You might create your own images or you might only use those created by others and published in a registry. To
build your own image, you create a Dockerfile with a simple syntax for defining the steps needed to create the
image and run it. Each instruction in a Dockerfile creates a layer in the image. When you change the Dockerfile
and rebuild the image, only those layers which have changed are rebuilt. This is part of what makes images so
lightweight, small, and fast, when compared to other virtualization technologies.
21. Containers
A container is a runnable instance of an image.
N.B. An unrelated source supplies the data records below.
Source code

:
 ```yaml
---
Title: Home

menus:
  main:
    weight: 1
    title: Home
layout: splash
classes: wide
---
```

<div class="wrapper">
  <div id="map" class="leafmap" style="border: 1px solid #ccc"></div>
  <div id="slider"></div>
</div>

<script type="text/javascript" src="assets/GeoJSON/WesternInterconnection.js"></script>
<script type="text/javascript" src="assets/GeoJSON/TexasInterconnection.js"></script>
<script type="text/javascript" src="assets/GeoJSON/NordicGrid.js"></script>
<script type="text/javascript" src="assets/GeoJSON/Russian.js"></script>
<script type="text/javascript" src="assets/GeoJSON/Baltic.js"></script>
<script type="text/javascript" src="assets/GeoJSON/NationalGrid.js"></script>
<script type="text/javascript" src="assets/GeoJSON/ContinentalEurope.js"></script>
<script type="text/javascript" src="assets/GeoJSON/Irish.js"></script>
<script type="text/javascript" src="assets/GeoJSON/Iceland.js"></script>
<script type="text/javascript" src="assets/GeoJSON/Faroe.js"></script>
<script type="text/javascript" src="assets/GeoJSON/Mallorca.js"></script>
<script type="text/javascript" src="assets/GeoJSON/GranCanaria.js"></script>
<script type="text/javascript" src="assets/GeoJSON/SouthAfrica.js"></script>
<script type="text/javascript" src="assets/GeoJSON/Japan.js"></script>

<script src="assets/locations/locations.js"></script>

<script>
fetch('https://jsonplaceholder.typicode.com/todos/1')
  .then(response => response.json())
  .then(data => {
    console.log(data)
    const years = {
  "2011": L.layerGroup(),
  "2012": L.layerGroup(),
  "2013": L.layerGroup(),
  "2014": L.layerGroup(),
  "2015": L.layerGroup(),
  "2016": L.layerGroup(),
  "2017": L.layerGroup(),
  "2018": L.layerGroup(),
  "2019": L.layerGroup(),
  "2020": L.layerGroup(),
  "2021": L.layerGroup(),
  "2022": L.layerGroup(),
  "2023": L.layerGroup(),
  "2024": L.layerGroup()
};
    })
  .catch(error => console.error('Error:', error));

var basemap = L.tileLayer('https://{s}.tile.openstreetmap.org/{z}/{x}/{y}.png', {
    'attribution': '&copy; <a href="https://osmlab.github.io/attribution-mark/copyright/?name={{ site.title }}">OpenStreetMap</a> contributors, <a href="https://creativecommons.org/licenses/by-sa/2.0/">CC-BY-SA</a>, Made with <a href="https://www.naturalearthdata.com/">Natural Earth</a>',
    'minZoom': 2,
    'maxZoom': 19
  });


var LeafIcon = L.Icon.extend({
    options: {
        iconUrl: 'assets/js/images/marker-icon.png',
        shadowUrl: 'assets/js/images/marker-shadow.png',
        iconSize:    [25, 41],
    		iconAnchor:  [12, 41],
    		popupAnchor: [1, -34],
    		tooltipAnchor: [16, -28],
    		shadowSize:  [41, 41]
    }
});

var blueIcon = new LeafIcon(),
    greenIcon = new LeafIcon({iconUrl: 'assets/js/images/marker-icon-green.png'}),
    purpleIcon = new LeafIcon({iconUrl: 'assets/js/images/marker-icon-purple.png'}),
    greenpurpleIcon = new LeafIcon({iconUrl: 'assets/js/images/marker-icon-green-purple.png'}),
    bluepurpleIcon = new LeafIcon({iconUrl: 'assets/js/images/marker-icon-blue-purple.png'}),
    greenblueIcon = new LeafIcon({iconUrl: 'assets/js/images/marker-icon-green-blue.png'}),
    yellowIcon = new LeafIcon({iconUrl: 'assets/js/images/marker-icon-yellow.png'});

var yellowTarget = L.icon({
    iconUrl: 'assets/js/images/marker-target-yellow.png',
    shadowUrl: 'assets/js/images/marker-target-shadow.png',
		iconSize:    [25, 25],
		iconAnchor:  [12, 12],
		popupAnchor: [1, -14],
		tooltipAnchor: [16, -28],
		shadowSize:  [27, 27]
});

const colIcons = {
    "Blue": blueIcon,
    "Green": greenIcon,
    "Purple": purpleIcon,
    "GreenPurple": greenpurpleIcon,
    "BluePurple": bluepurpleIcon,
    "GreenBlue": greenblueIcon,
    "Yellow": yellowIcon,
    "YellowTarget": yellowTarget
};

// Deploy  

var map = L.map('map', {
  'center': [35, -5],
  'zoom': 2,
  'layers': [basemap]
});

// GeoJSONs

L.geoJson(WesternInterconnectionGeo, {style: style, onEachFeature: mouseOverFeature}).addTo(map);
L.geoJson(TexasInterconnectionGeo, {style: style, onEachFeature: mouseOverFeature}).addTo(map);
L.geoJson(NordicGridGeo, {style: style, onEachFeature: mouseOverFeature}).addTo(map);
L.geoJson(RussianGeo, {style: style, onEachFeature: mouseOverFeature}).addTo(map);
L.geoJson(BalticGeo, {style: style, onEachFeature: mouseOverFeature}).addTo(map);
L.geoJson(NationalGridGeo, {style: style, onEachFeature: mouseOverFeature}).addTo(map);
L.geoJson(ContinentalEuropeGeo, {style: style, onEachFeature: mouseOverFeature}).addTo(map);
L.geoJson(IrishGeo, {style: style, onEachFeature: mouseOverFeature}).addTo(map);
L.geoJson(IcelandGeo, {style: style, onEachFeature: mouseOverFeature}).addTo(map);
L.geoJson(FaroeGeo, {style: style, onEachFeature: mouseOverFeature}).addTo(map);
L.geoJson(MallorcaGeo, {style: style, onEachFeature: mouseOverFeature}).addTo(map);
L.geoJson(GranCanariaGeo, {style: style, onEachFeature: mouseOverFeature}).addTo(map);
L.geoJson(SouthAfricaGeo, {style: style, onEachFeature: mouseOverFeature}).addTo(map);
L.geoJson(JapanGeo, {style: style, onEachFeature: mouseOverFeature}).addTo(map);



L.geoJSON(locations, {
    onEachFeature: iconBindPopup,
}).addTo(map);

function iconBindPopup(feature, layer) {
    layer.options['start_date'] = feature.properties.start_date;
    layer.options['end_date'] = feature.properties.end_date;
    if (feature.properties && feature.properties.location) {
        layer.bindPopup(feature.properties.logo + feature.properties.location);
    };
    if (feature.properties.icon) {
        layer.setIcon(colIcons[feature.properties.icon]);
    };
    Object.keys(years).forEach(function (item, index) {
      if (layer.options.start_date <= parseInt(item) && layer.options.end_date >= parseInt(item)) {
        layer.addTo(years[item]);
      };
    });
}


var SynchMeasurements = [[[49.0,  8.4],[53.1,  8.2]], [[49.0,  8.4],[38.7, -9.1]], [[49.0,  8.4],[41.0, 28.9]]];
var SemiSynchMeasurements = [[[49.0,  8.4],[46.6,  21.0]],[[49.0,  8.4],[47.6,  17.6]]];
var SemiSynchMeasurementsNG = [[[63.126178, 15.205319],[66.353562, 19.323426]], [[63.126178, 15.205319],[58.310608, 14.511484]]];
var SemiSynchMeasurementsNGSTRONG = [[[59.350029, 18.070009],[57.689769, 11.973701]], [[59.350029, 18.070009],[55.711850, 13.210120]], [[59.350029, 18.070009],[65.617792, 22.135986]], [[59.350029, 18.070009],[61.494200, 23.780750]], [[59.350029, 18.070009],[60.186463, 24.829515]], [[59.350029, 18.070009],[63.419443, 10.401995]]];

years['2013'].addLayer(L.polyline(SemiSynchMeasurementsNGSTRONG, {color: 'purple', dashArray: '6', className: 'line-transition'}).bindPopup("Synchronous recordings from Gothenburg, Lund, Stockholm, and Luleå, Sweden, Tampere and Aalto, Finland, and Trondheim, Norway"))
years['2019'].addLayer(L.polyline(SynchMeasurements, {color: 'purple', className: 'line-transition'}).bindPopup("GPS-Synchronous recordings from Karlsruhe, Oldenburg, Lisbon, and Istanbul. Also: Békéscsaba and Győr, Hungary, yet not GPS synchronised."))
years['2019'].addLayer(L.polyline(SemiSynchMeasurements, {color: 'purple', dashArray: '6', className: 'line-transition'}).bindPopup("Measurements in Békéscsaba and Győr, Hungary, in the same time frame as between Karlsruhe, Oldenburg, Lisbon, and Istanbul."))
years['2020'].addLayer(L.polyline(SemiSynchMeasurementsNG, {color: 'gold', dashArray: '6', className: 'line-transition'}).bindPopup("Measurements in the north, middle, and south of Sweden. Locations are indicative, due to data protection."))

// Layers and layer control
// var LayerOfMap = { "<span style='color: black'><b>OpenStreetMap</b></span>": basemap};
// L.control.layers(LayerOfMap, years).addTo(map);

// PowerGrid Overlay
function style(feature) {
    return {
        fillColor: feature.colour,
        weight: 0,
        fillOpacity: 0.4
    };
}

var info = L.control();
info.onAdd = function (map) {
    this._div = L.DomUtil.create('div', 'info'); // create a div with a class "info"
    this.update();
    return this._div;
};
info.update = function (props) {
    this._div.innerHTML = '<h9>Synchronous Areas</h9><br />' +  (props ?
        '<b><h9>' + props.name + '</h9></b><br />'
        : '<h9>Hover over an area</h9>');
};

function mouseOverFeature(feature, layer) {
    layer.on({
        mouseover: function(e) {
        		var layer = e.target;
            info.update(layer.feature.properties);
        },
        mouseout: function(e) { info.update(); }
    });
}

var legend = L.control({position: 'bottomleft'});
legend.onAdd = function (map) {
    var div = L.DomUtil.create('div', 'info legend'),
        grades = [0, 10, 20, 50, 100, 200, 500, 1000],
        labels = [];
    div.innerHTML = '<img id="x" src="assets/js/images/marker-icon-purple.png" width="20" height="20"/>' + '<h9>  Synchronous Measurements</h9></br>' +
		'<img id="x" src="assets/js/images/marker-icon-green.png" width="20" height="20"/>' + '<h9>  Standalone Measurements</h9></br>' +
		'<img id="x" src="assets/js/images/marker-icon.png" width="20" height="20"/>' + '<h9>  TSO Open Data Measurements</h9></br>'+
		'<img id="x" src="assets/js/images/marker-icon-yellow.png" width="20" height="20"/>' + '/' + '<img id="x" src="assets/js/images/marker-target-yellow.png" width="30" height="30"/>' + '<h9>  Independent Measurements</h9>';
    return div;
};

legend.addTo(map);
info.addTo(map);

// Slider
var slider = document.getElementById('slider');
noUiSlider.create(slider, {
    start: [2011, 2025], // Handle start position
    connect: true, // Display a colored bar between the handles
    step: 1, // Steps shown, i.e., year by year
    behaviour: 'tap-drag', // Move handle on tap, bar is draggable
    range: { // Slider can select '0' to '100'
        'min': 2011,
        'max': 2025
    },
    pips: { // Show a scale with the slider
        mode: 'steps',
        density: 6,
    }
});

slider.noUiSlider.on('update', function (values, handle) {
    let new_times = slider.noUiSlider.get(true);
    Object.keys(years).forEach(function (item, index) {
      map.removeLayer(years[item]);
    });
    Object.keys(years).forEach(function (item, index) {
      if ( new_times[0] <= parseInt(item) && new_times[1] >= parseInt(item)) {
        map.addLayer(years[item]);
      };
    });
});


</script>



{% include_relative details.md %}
You can create, start, stop, move, or delete a container using the
Docker API or CLI. You can connect a container to one or more networks, attach storage to it, or even create a
new image based on its current state.
By default, a container is relatively well isolated from other containers and its host machine. You can control how
isolated a container’s network, storage, or other underlying subsystems are from other containers or from the
host machine.
A container is defined by its image as well as any configuration options you provide to it when you create or start
it. When a container is removed, any changes to its state that are not stored in persistent storage disappear.